Secara filosofis, pengkaderan PMII hendak mencipta manusia merdeka (independent). Sementara proses pengkaderan itu menuju pada satu titik, yakni mencipta manusia Ulul Albab. Pengertian sederhananya adalah manusia yang peka terhadap kenyataan, mengambil pelajaran dari pengalaman sejarah, giat membaca tanda-tanda alam yang kesemuanya dilakukan dalam rangka berdzikir kepada Allah SWT, berfikir dari berbagai peristiwa alam, sejarah masyarakat, serta firman-firman-Nya. Pengertian Ulul Albab ini disarikan dalam motto dizkir, fikir, amal sholeh.
PMII merupakan organisasi
kaderisasi dengan basis massa terbesar di Indonesia. Besarnya massa yang
dimiliki, menuntut PMII harus mampu mengantarkan warganya memahami realitas dirinya
sendiri dan dunia sekitarnya. Oleh karena itu, sistem pengkaderan di PMII
diarahkan pada terciptanya individu-individu yang merdeka, otonom, independen,
baik dalam bepikir, bersikap maupun berperilaku serta memiliki kapasitas dan
kepedulian berpartisipasi secara kritis dalam setiap aksi perubahan menuju tatanan
masyarakat yang PMII cita-citakan.
Kader merupakan ruh
organisasi (ahli waris nilai-nilai Ke-PMII-an). Pengkaderan di PMII harus
diformulasikan secara sistemik dan terencana. Pola pengkaderan di PMII haruslah
mengandung esensi dalam rangka memformulasikan tahapan jenjang kaderisasi yang
dibangun di atas kerangka pijakan yang jelas dan mesti dimiliki oleh kader.
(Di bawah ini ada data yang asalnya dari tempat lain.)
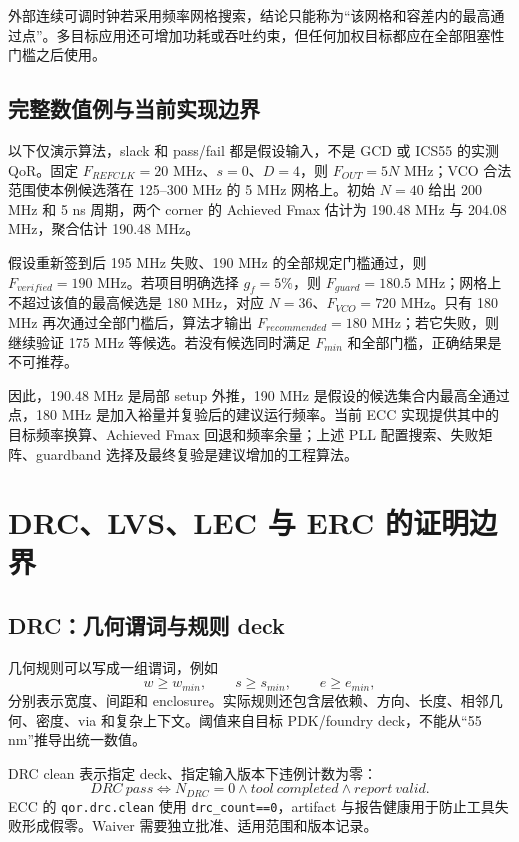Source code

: \documentclass[UTF8,a4paper,11pt,fontset=fandol]{ctexart}
\numberwithin{equation}{section}
\newcommand{\code}[1]{\nolinkurl{#1}}
\begin{document}
外部连续可调时钟若采用频率网格搜索，结论只能称为“该网格和容差内的最高通过点”。多目标应用还可增加功耗或吞吐约束，但任何加权目标都应在全部阻塞性门槛之后使用。

\subsection{完整数值例与当前实现边界}

以下仅演示算法，slack 和 pass/fail 都是假设输入，不是 GCD 或 ICS55 的实测 QoR。固定 $F_{REFCLK}=20$ MHz、$s=0$、$D=4$，则 $F_{OUT}=5N$ MHz；VCO 合法范围使本例候选落在 125--300 MHz 的 5 MHz 网格上。初始 $N=40$ 给出 200 MHz 和 5 ns 周期，两个 corner 的 Achieved Fmax 估计为 190.48 MHz 与 204.08 MHz，聚合估计 190.48 MHz。

假设重新签到后 195 MHz 失败、190 MHz 的全部规定门槛通过，则 $F_{verified}=190$ MHz。若项目明确选择 $g_f=5\%$，则 $F_{guard}=180.5$ MHz；网格上不超过该值的最高候选是 180 MHz，对应 $N=36$、$F_{VCO}=720$ MHz。只有 180 MHz 再次通过全部门槛后，算法才输出 $F_{recommended}=180$ MHz；若它失败，则继续验证 175 MHz 等候选。若没有候选同时满足 $F_{min}$ 和全部门槛，正确结果是不可推荐。

因此，190.48 MHz 是局部 setup 外推，190 MHz 是假设的候选集合内最高全通过点，180 MHz 是加入裕量并复验后的建议运行频率。当前 ECC 实现提供其中的目标频率换算、Achieved Fmax 回退和频率余量；上述 PLL 配置搜索、失败矩阵、guardband 选择及最终复验是建议增加的工程算法。

\section{DRC、LVS、LEC 与 ERC 的证明边界}

\subsection{DRC：几何谓词与规则 deck}

几何规则可以写成一组谓词，例如
\begin{equation}
w\ge w_{min},\qquad s\ge s_{min},\qquad e\ge e_{min},
\end{equation}
分别表示宽度、间距和 enclosure。实际规则还包含层依赖、方向、长度、相邻几何、密度、via 和复杂上下文。阈值来自目标 PDK/foundry deck，不能从“55 nm”推导出统一数值。

DRC clean 表示指定 deck、指定输入版本下违例计数为零：
\begin{equation}
DRC\ pass\Longleftrightarrow N_{DRC}=0
\land tool\ completed\land report\ valid.
\end{equation}
ECC 的 \code{qor.drc.clean} 使用 \code{drc_count==0}，artifact 与报告健康用于防止工具失败形成假零。Waiver 需要独立批准、适用范围和版本记录。
\end{document}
Selain itu, pengkaderan PMII juga harus diproyeksikan pada terlaksananya pola
kaderisasi yang tersusun secara reguler dan berjenjang serta sesuai dengan visi
dan misi organisasi.
Problem mendasar PMII hari
ini adalah sulitnya mencari “kader ideologis”, yaitu berpegang teguh pada
nilai-nilai ahlusunnah waljamaah ala PMII. Harus diakui, pragmatisme yang
dibangun (disadari atau tidak) oleh beberapa kader atau alumni PMII yang mencoba
membangun loyalitas kader dengan setumpuk tawaran pragmatisme, telah mengakibatkan
kader-kader PMII mengalami deviasi (erosi idealisme dan moral) dari tujuan
semula sebagai organisasi kader. Kentalnya pragmatisme, membawa runtuhnya nilai-nilai
ideologis kader akan sistem nilai, keyakinan dan sikap yang selalu menjunjung
tinggi kebenaran, keadilan, dan kejujuran. Apapun taruhannya, hal ini
berimplikasi pada menurunnya kadar kritisisme pemikiran dan gerakan yang
membuat PMII mengalami degradasi cukup tajam di sana–sini.
Indikator termudah adalah
sulitnya kita mencari korelasi nyata antara sepak-terjang kader dengan basis
ideologi dan paradigma yang dimiliki PMII miliki. Hemat saya, dari beberapa
penglihatan sederhana dengan beberapa sahabat lainnya, ada kecenderungan besar
dari para pengurus atau kader PMII bahwa apa yang mereka lakukan selama ini,
lebih banyak merupakan “reaksi spontan” atas realitas yang terjadi, bukan
berdasarkan implementasi proses (hasil) pengkaderan sistemik dari PMII.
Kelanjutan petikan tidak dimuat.